▶ _Task objective_:
Please report every line in the entries that contains the string "keys".

▶ _Dataset entries_:
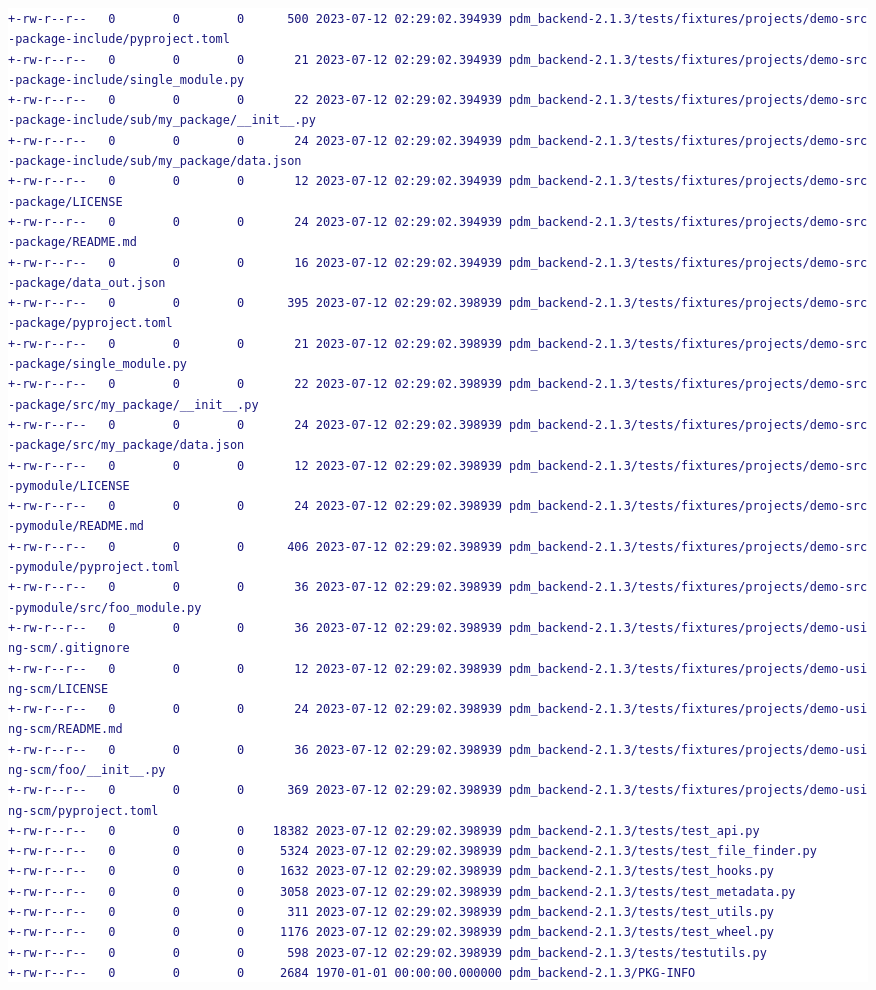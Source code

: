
 ```diff
+-rw-r--r--   0        0        0      500 2023-07-12 02:29:02.394939 pdm_backend-2.1.3/tests/fixtures/projects/demo-src-package-include/pyproject.toml
+-rw-r--r--   0        0        0       21 2023-07-12 02:29:02.394939 pdm_backend-2.1.3/tests/fixtures/projects/demo-src-package-include/single_module.py
+-rw-r--r--   0        0        0       22 2023-07-12 02:29:02.394939 pdm_backend-2.1.3/tests/fixtures/projects/demo-src-package-include/sub/my_package/__init__.py
+-rw-r--r--   0        0        0       24 2023-07-12 02:29:02.394939 pdm_backend-2.1.3/tests/fixtures/projects/demo-src-package-include/sub/my_package/data.json
+-rw-r--r--   0        0        0       12 2023-07-12 02:29:02.394939 pdm_backend-2.1.3/tests/fixtures/projects/demo-src-package/LICENSE
+-rw-r--r--   0        0        0       24 2023-07-12 02:29:02.394939 pdm_backend-2.1.3/tests/fixtures/projects/demo-src-package/README.md
+-rw-r--r--   0        0        0       16 2023-07-12 02:29:02.394939 pdm_backend-2.1.3/tests/fixtures/projects/demo-src-package/data_out.json
+-rw-r--r--   0        0        0      395 2023-07-12 02:29:02.398939 pdm_backend-2.1.3/tests/fixtures/projects/demo-src-package/pyproject.toml
+-rw-r--r--   0        0        0       21 2023-07-12 02:29:02.398939 pdm_backend-2.1.3/tests/fixtures/projects/demo-src-package/single_module.py
+-rw-r--r--   0        0        0       22 2023-07-12 02:29:02.398939 pdm_backend-2.1.3/tests/fixtures/projects/demo-src-package/src/my_package/__init__.py
+-rw-r--r--   0        0        0       24 2023-07-12 02:29:02.398939 pdm_backend-2.1.3/tests/fixtures/projects/demo-src-package/src/my_package/data.json
+-rw-r--r--   0        0        0       12 2023-07-12 02:29:02.398939 pdm_backend-2.1.3/tests/fixtures/projects/demo-src-pymodule/LICENSE
+-rw-r--r--   0        0        0       24 2023-07-12 02:29:02.398939 pdm_backend-2.1.3/tests/fixtures/projects/demo-src-pymodule/README.md
+-rw-r--r--   0        0        0      406 2023-07-12 02:29:02.398939 pdm_backend-2.1.3/tests/fixtures/projects/demo-src-pymodule/pyproject.toml
+-rw-r--r--   0        0        0       36 2023-07-12 02:29:02.398939 pdm_backend-2.1.3/tests/fixtures/projects/demo-src-pymodule/src/foo_module.py
+-rw-r--r--   0        0        0       36 2023-07-12 02:29:02.398939 pdm_backend-2.1.3/tests/fixtures/projects/demo-using-scm/.gitignore
+-rw-r--r--   0        0        0       12 2023-07-12 02:29:02.398939 pdm_backend-2.1.3/tests/fixtures/projects/demo-using-scm/LICENSE
+-rw-r--r--   0        0        0       24 2023-07-12 02:29:02.398939 pdm_backend-2.1.3/tests/fixtures/projects/demo-using-scm/README.md
+-rw-r--r--   0        0        0       36 2023-07-12 02:29:02.398939 pdm_backend-2.1.3/tests/fixtures/projects/demo-using-scm/foo/__init__.py
+-rw-r--r--   0        0        0      369 2023-07-12 02:29:02.398939 pdm_backend-2.1.3/tests/fixtures/projects/demo-using-scm/pyproject.toml
+-rw-r--r--   0        0        0    18382 2023-07-12 02:29:02.398939 pdm_backend-2.1.3/tests/test_api.py
+-rw-r--r--   0        0        0     5324 2023-07-12 02:29:02.398939 pdm_backend-2.1.3/tests/test_file_finder.py
+-rw-r--r--   0        0        0     1632 2023-07-12 02:29:02.398939 pdm_backend-2.1.3/tests/test_hooks.py
+-rw-r--r--   0        0        0     3058 2023-07-12 02:29:02.398939 pdm_backend-2.1.3/tests/test_metadata.py
+-rw-r--r--   0        0        0      311 2023-07-12 02:29:02.398939 pdm_backend-2.1.3/tests/test_utils.py
+-rw-r--r--   0        0        0     1176 2023-07-12 02:29:02.398939 pdm_backend-2.1.3/tests/test_wheel.py
+-rw-r--r--   0        0        0      598 2023-07-12 02:29:02.398939 pdm_backend-2.1.3/tests/testutils.py
+-rw-r--r--   0        0        0     2684 1970-01-01 00:00:00.000000 pdm_backend-2.1.3/PKG-INFO
```
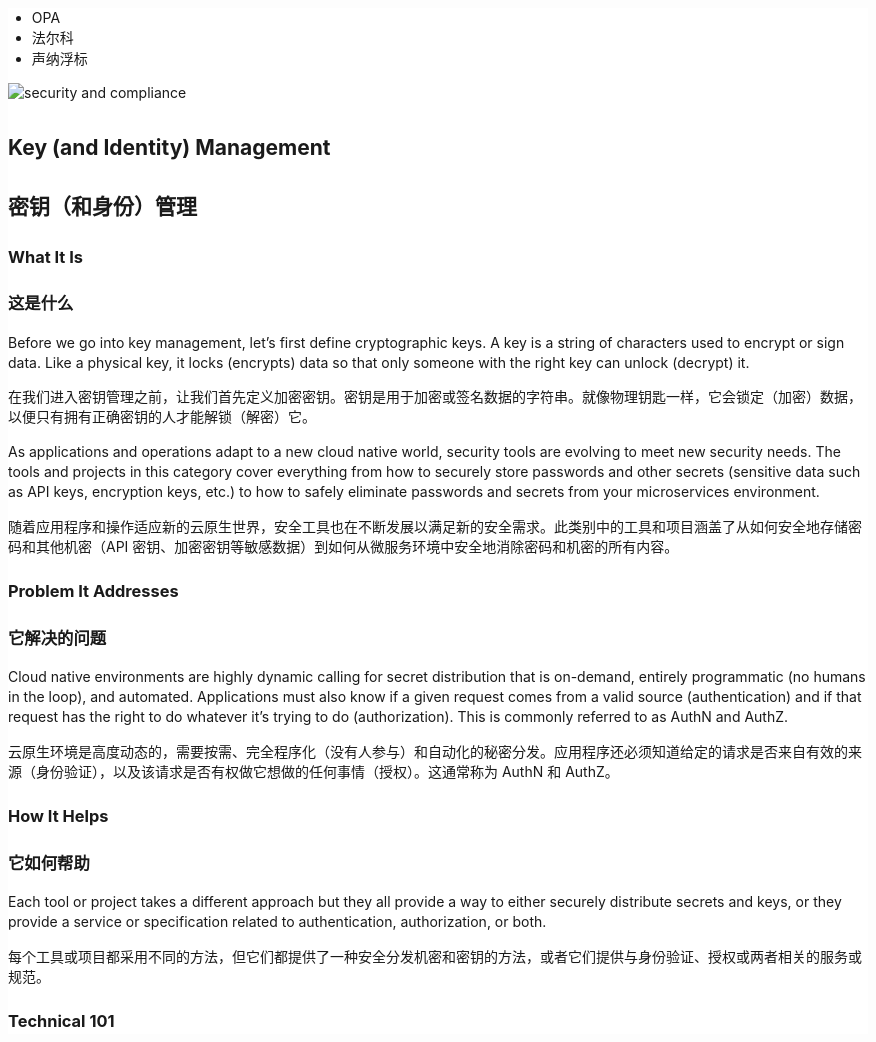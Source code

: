 - OPA
- 法尔科
- 声纳浮标

![security and compliance](https://cdn.thenewstack.io/media/2020/08/d60f1b0b-screen-shot-2020-08-06-at-10.06.50-am.png)

## Key (and Identity) Management

## 密钥（和身份）管理

### What It Is

###  这是什么

Before we go into key management, let’s first define cryptographic keys. A key is a string of characters used to encrypt or sign data. Like a physical key, it locks (encrypts) data so that only someone with the right key can unlock (decrypt) it. 

在我们进入密钥管理之前，让我们首先定义加密密钥。密钥是用于加密或签名数据的字符串。就像物理钥匙一样，它会锁定（加密）数据，以便只有拥有正确密钥的人才能解锁（解密）它。

As applications and operations adapt to a new cloud native world, security tools are evolving to meet new security needs. The tools and projects in this category cover everything from how to securely store passwords and other secrets (sensitive data such as API keys, encryption keys, etc.) to how to safely eliminate passwords and secrets from your microservices environment.

随着应用程序和操作适应新的云原生世界，安全工具也在不断发展以满足新的安全需求。此类别中的工具和项目涵盖了从如何安全地存储密码和其他机密（API 密钥、加密密钥等敏感数据）到如何从微服务环境中安全地消除密码和机密的所有内容。

### Problem It Addresses

### 它解决的问题

Cloud native environments are highly dynamic calling for secret distribution that is on-demand, entirely programmatic (no humans in the loop), and automated. Applications must also know if a given request comes from a valid source (authentication) and if that request has the right to do whatever it’s trying to do (authorization). This is commonly referred to as AuthN and AuthZ.

云原生环境是高度动态的，需要按需、完全程序化（没有人参与）和自动化的秘密分发。应用程序还必须知道给定的请求是否来自有效的来源（身份验证），以及该请求是否有权做它想做的任何事情（授权）。这通常称为 AuthN 和 AuthZ。

### How It Helps

### 它如何帮助

Each tool or project takes a different approach but they all provide a way to either securely distribute secrets and keys, or they provide a service or specification related to authentication, authorization, or both.

每个工具或项目都采用不同的方法，但它们都提供了一种安全分发机密和密钥的方法，或者它们提供与身份验证、授权或两者相关的服务或规范。

### Technical 101
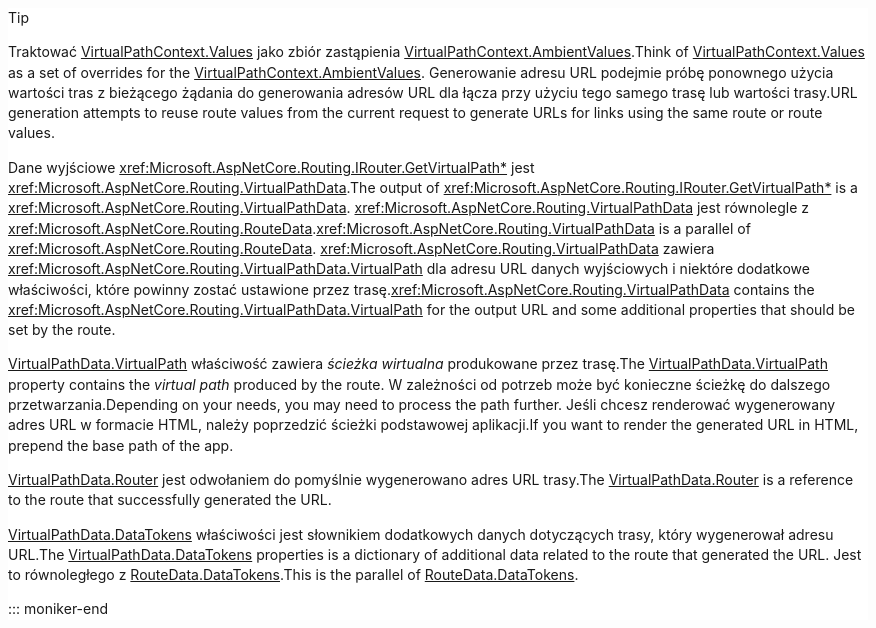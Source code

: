 > [!TIP]
> <span data-ttu-id="81cf5-293">Traktować [VirtualPathContext.Values](xref:Microsoft.AspNetCore.Routing.VirtualPathContext.Values*) jako zbiór zastąpienia [VirtualPathContext.AmbientValues](xref:Microsoft.AspNetCore.Routing.VirtualPathContext.AmbientValues*).</span><span class="sxs-lookup"><span data-stu-id="81cf5-293">Think of [VirtualPathContext.Values](xref:Microsoft.AspNetCore.Routing.VirtualPathContext.Values*) as a set of overrides for the [VirtualPathContext.AmbientValues](xref:Microsoft.AspNetCore.Routing.VirtualPathContext.AmbientValues*).</span></span> <span data-ttu-id="81cf5-294">Generowanie adresu URL podejmie próbę ponownego użycia wartości tras z bieżącego żądania do generowania adresów URL dla łącza przy użyciu tego samego trasę lub wartości trasy.</span><span class="sxs-lookup"><span data-stu-id="81cf5-294">URL generation attempts to reuse route values from the current request to generate URLs for links using the same route or route values.</span></span>

<span data-ttu-id="81cf5-295">Dane wyjściowe <xref:Microsoft.AspNetCore.Routing.IRouter.GetVirtualPath*> jest <xref:Microsoft.AspNetCore.Routing.VirtualPathData>.</span><span class="sxs-lookup"><span data-stu-id="81cf5-295">The output of <xref:Microsoft.AspNetCore.Routing.IRouter.GetVirtualPath*> is a <xref:Microsoft.AspNetCore.Routing.VirtualPathData>.</span></span> <span data-ttu-id="81cf5-296"><xref:Microsoft.AspNetCore.Routing.VirtualPathData> jest równolegle z <xref:Microsoft.AspNetCore.Routing.RouteData>.</span><span class="sxs-lookup"><span data-stu-id="81cf5-296"><xref:Microsoft.AspNetCore.Routing.VirtualPathData> is a parallel of <xref:Microsoft.AspNetCore.Routing.RouteData>.</span></span> <span data-ttu-id="81cf5-297"><xref:Microsoft.AspNetCore.Routing.VirtualPathData> zawiera <xref:Microsoft.AspNetCore.Routing.VirtualPathData.VirtualPath> dla adresu URL danych wyjściowych i niektóre dodatkowe właściwości, które powinny zostać ustawione przez trasę.</span><span class="sxs-lookup"><span data-stu-id="81cf5-297"><xref:Microsoft.AspNetCore.Routing.VirtualPathData> contains the <xref:Microsoft.AspNetCore.Routing.VirtualPathData.VirtualPath> for the output URL and some additional properties that should be set by the route.</span></span>

<span data-ttu-id="81cf5-298">[VirtualPathData.VirtualPath](xref:Microsoft.AspNetCore.Routing.VirtualPathData.VirtualPath*) właściwość zawiera *ścieżka wirtualna* produkowane przez trasę.</span><span class="sxs-lookup"><span data-stu-id="81cf5-298">The [VirtualPathData.VirtualPath](xref:Microsoft.AspNetCore.Routing.VirtualPathData.VirtualPath*) property contains the *virtual path* produced by the route.</span></span> <span data-ttu-id="81cf5-299">W zależności od potrzeb może być konieczne ścieżkę do dalszego przetwarzania.</span><span class="sxs-lookup"><span data-stu-id="81cf5-299">Depending on your needs, you may need to process the path further.</span></span> <span data-ttu-id="81cf5-300">Jeśli chcesz renderować wygenerowany adres URL w formacie HTML, należy poprzedzić ścieżki podstawowej aplikacji.</span><span class="sxs-lookup"><span data-stu-id="81cf5-300">If you want to render the generated URL in HTML, prepend the base path of the app.</span></span>

<span data-ttu-id="81cf5-301">[VirtualPathData.Router](xref:Microsoft.AspNetCore.Routing.VirtualPathData.Router*) jest odwołaniem do pomyślnie wygenerowano adres URL trasy.</span><span class="sxs-lookup"><span data-stu-id="81cf5-301">The [VirtualPathData.Router](xref:Microsoft.AspNetCore.Routing.VirtualPathData.Router*) is a reference to the route that successfully generated the URL.</span></span>

<span data-ttu-id="81cf5-302">[VirtualPathData.DataTokens](xref:Microsoft.AspNetCore.Routing.VirtualPathData.DataTokens*) właściwości jest słownikiem dodatkowych danych dotyczących trasy, który wygenerował adresu URL.</span><span class="sxs-lookup"><span data-stu-id="81cf5-302">The [VirtualPathData.DataTokens](xref:Microsoft.AspNetCore.Routing.VirtualPathData.DataTokens*) properties is a dictionary of additional data related to the route that generated the URL.</span></span> <span data-ttu-id="81cf5-303">Jest to równoległego z [RouteData.DataTokens](xref:Microsoft.AspNetCore.Routing.RouteData.DataTokens*).</span><span class="sxs-lookup"><span data-stu-id="81cf5-303">This is the parallel of [RouteData.DataTokens](xref:Microsoft.AspNetCore.Routing.RouteData.DataTokens*).</span></span>

::: moniker-end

▶ _Output for this task_:
Before we go into key management, let’s first define cryptographic keys. A key is a string of characters used to encrypt or sign data. Like a physical key, it locks (encrypts) data so that only someone with the right key can unlock (decrypt) it. 
As applications and operations adapt to a new cloud native world, security tools are evolving to meet new security needs. The tools and projects in this category cover everything from how to securely store passwords and other secrets (sensitive data such as API keys, encryption keys, etc.) to how to safely eliminate passwords and secrets from your microservices environment.
Each tool or project takes a different approach but they all provide a way to either securely distribute secrets and keys, or they provide a service or specification related to authentication, authorization, or both.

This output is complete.